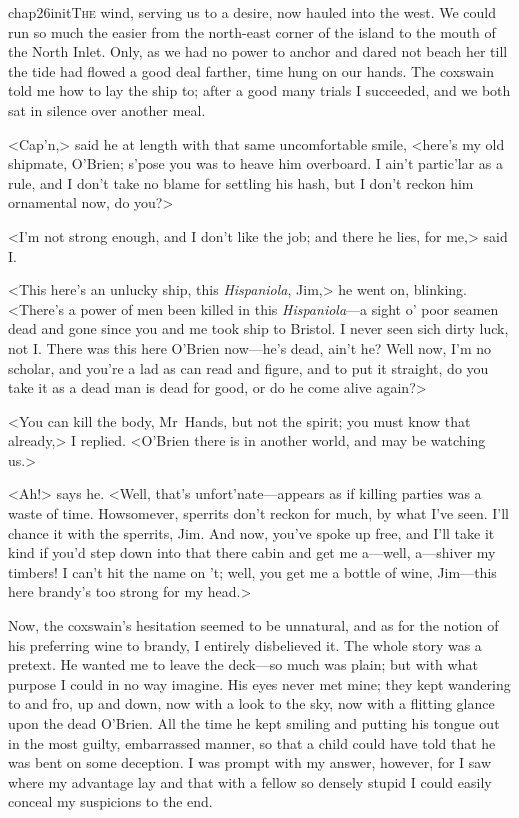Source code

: 
\lettrine{chap26initT}{he} wind, serving us to a desire, now hauled into the west. We could run so much the easier from the north-east corner of the island to the mouth of the North Inlet. Only, as we had no power to anchor and dared not beach her till the tide had flowed a good deal farther, time hung on our hands. The coxswain told me how to lay the ship to; after a good many trials I succeeded, and we both sat in silence over another meal.

<Cap'n,> said he at length with that same uncomfortable smile, <here's my old shipmate, O'Brien; s'pose you was to heave him overboard. I ain't partic'lar as a rule, and I don't take no blame for settling his hash, but I don't reckon him ornamental now, do you?>

<I'm not strong enough, and I don't like the job; and there he lies, for me,> said I\@.

<This here's an unlucky ship, this \textit{Hispaniola}, Jim,> he went on, blinking. <There's a power of men been killed in this \textit{Hispaniola}—a sight o' poor seamen dead and gone since you and me took ship to Bristol. I never seen sich dirty luck, not I\@. There was this here O'Brien now—he's dead, ain't he? Well now, I'm no scholar, and you're a lad as can read and figure, and to put it straight, do you take it as a dead man is dead for good, or do he come alive again?>

<You can kill the body, Mr~Hands, but not the spirit; you must know that already,> I replied. <O'Brien there is in another world, and may be watching us.>

<Ah!> says he. <Well, that's unfort'nate—appears as if killing parties was a waste of time. Howsomever, sperrits don't reckon for much, by what I've seen. I'll chance it with the sperrits, Jim. And now, you've spoke up free, and I'll take it kind if you'd step down into that there cabin and get me a—well, a—shiver my timbers! I can't hit the name on 't; well, you get me a bottle of wine, Jim—this here brandy's too strong for my head.>

Now, the coxswain's hesitation seemed to be unnatural, and as for the notion of his preferring wine to brandy, I entirely disbelieved it. The whole story was a pretext. He wanted me to leave the deck—so much was plain; but with what purpose I could in no way imagine. His eyes never met mine; they kept wandering to and fro, up and down, now with a look to the sky, now with a flitting glance upon the dead O'Brien. All the time he kept smiling and putting his tongue out in the most guilty, embarrassed manner, so that a child could have told that he was bent on some deception. I was prompt with my answer, however, for I saw where my advantage lay and that with a fellow so densely stupid I could easily conceal my suspicions to the end.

□ □ □ □ □ □ □

▶ [EXERCISE AIM]
Give the entries again word for word, but skip the pictures.

▶ [EXPECTED ANSWER]
Source code

: 
\lettrine{chap26initT}{he} wind, serving us to a desire, now hauled into the west. We could run so much the easier from the north-east corner of the island to the mouth of the North Inlet. Only, as we had no power to anchor and dared not beach her till the tide had flowed a good deal farther, time hung on our hands. The coxswain told me how to lay the ship to; after a good many trials I succeeded, and we both sat in silence over another meal.

<Cap'n,> said he at length with that same uncomfortable smile, <here's my old shipmate, O'Brien; s'pose you was to heave him overboard. I ain't partic'lar as a rule, and I don't take no blame for settling his hash, but I don't reckon him ornamental now, do you?>

<I'm not strong enough, and I don't like the job; and there he lies, for me,> said I\@.

<This here's an unlucky ship, this \textit{Hispaniola}, Jim,> he went on, blinking. <There's a power of men been killed in this \textit{Hispaniola}—a sight o' poor seamen dead and gone since you and me took ship to Bristol. I never seen sich dirty luck, not I\@. There was this here O'Brien now—he's dead, ain't he? Well now, I'm no scholar, and you're a lad as can read and figure, and to put it straight, do you take it as a dead man is dead for good, or do he come alive again?>

<You can kill the body, Mr~Hands, but not the spirit; you must know that already,> I replied. <O'Brien there is in another world, and may be watching us.>

<Ah!> says he. <Well, that's unfort'nate—appears as if killing parties was a waste of time. Howsomever, sperrits don't reckon for much, by what I've seen. I'll chance it with the sperrits, Jim. And now, you've spoke up free, and I'll take it kind if you'd step down into that there cabin and get me a—well, a—shiver my timbers! I can't hit the name on 't; well, you get me a bottle of wine, Jim—this here brandy's too strong for my head.>

Now, the coxswain's hesitation seemed to be unnatural, and as for the notion of his preferring wine to brandy, I entirely disbelieved it. The whole story was a pretext. He wanted me to leave the deck—so much was plain; but with what purpose I could in no way imagine. His eyes never met mine; they kept wandering to and fro, up and down, now with a look to the sky, now with a flitting glance upon the dead O'Brien. All the time he kept smiling and putting his tongue out in the most guilty, embarrassed manner, so that a child could have told that he was bent on some deception. I was prompt with my answer, however, for I saw where my advantage lay and that with a fellow so densely stupid I could easily conceal my suspicions to the end.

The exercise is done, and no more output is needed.